An undated image supplied Friday Oct. 15, 2010, by publisher Random House, showing former Guantanamo Bay detainee, Australian David Hicks, who was imprisoned for five and half years in the U.S. military detention camp.
An undated image supplied Friday Oct. 15, 2010, by publisher Random House, showing former Guantanamo Bay detainee, Australian David Hicks, who was imprisoned for five and half years in the U.S. military detention camp.

A U.S. military appeals court has overturned the conviction of an Australian man who was held in Guantanamo Bay and found guilty years ago of material support for a terrorist organization. David Hicks has told a news conference in Sydney that he did not intend to seek an official apology or compensation for his five-and-a-half year ordeal in the U.S. prison camp in Cuba.

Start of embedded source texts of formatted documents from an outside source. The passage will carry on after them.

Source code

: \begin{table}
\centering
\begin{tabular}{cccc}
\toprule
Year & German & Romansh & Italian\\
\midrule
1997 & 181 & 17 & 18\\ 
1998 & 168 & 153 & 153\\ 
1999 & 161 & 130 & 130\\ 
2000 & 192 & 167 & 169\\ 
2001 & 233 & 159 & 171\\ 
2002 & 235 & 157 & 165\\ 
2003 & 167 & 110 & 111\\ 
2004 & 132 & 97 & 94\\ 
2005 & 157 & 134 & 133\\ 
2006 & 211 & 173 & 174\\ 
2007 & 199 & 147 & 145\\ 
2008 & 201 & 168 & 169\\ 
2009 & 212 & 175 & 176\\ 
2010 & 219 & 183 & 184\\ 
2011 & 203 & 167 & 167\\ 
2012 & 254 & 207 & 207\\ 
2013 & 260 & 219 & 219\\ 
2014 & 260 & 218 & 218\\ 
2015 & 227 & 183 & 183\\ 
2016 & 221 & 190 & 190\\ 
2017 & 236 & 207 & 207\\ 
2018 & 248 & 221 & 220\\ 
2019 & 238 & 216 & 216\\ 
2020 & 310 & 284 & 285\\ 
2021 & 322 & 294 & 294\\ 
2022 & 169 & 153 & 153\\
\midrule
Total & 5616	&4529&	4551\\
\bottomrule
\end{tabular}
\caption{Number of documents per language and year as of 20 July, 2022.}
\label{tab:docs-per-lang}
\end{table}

David Hicks was the first person to be convicted at a U.S. war crimes trial since the World War II.

The former kangaroo hunter was captured with Taliban forces in Afghanistan in late 2001. He was held at Guantanamo Bay from January 2002 until May 2007, when he pleaded guilty to providing material support to terrorism. In a plea bargain, all but nine months of his sentence were suspended and he was allowed to return home to Australia, where he was imprisoned until the end of his term behind bars.

On Wednesday, a U.S. military appeals court threw out his conviction because the activity for which he was found guilty did not become a crime until years after he was captured in Afghanistan.

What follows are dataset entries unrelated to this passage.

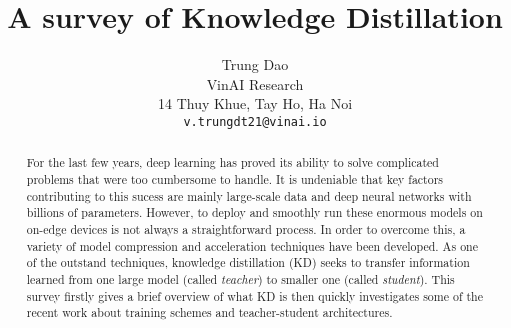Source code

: \documentclass[10pt,twocolumn,letterpaper]{article}
\begin{document}
\title{A survey of Knowledge Distillation}

\author{Trung Dao\\
VinAI Research\\
14 Thuy Khue, Tay Ho, Ha Noi\\
{\tt\small v.trungdt21@vinai.io}
}

\maketitle

\begin{abstract}
   For the last few years, deep learning has proved its ability to solve complicated problems that were too cumbersome to handle. It is undeniable that key factors contributing to this sucess are mainly large-scale data and deep neural networks with billions of parameters. However, to deploy and smoothly run these enormous models on on-edge devices is not always a straightforward process. In order to overcome this, a variety of model compression and acceleration techniques have been developed. As one of the outstand techniques, knowledge distillation (KD) seeks to transfer information learned from one large model (called \textit{teacher}) to smaller one (called \textit{student}). This survey firstly gives a brief overview of what KD is then quickly investigates some of the recent work about training schemes and teacher-student architectures.
\end{abstract}





{\small


}
\end{document}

The 39-year old Hicks spoke to the media at a news conference in Sydney on Thursday.

“I am sure no one is surprised by today's long-awaited acknowledgement by the government of the United States of America of my innocence. Even the Australian government has admitted that I committed no crime. It is just unfortunate that because of politics I was subjected to five-and-a-half years of physical and psychological torture that I will now live with always,” said Hicks.

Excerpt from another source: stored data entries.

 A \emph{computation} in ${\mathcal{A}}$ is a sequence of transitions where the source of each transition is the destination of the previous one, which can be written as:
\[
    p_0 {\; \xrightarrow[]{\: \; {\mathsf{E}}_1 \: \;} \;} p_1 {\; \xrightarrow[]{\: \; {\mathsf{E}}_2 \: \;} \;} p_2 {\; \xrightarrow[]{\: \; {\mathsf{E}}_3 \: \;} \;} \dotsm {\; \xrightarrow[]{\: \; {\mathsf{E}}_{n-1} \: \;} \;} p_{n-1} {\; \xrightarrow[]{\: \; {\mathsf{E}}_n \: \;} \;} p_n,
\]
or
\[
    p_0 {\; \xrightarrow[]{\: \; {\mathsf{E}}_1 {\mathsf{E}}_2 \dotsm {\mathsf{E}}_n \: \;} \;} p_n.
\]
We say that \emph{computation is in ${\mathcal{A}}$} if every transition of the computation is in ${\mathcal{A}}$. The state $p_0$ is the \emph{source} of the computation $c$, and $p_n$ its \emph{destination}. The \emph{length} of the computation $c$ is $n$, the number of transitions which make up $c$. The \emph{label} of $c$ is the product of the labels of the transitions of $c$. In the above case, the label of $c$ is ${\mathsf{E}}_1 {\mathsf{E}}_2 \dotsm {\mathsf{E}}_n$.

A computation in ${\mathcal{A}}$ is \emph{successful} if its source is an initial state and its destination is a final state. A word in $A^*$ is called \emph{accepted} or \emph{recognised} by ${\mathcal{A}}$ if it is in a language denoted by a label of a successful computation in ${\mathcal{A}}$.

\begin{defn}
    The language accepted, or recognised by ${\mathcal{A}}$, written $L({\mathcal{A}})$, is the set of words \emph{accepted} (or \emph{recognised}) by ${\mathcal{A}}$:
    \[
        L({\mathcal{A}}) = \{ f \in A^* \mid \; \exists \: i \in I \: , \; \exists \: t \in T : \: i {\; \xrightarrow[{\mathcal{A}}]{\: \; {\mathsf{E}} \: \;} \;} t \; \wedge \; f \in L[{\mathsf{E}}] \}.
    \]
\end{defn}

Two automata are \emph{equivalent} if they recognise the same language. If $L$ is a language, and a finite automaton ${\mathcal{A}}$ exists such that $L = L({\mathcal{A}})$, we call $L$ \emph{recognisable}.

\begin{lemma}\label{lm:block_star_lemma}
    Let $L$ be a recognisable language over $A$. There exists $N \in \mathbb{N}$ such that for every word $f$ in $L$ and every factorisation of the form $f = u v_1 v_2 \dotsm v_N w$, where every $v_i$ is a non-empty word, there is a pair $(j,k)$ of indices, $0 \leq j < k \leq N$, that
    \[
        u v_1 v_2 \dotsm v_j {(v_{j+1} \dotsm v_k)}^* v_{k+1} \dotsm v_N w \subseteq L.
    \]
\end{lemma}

David Hicks has rarely spoken in public and remains a polarizing figure. To some Australians he is a traitor who admitted supporting extremism, while others believe he is a victim of rough justice.

In 2000, Hicks was in Pakistan, where he trained with the militant group Lashkar-e-Taiba, which was later designated by Washington as a foreign terrorist organization. Hicks traveled to Afghanistan in early 2001 and attended a training camp run by al-Qaida. Following the September 11, 2001 attacks, he was captured in Baghlan, Afghanistan by Northern Alliance fighters and turned over to the United States. He was among the first group of prisoners transferred to Guantanamo Bay.

His father, Terry, who has long campaigned on his son’s behalf, said there will be some Australians who will not accept the court’s decision.

“We are still going to have the people out there that are going to say, ‘who cares whether he has been found not guilty?’ As far as they are concerned he is, but that is their way of going about things. From our point of view the courts have said he is not guilty and that is what we accept and it is a great feeling,” said Hicks.

Australia has been accused in the past of doing little to help one of two of its citizens who were held at Guantanamo Bay. Asked about the overturning of David Hicks’ terror-related conviction, Prime Minister Tony Abbott said the nation should not “fret about an old terrorist threat” but focus on current dangers.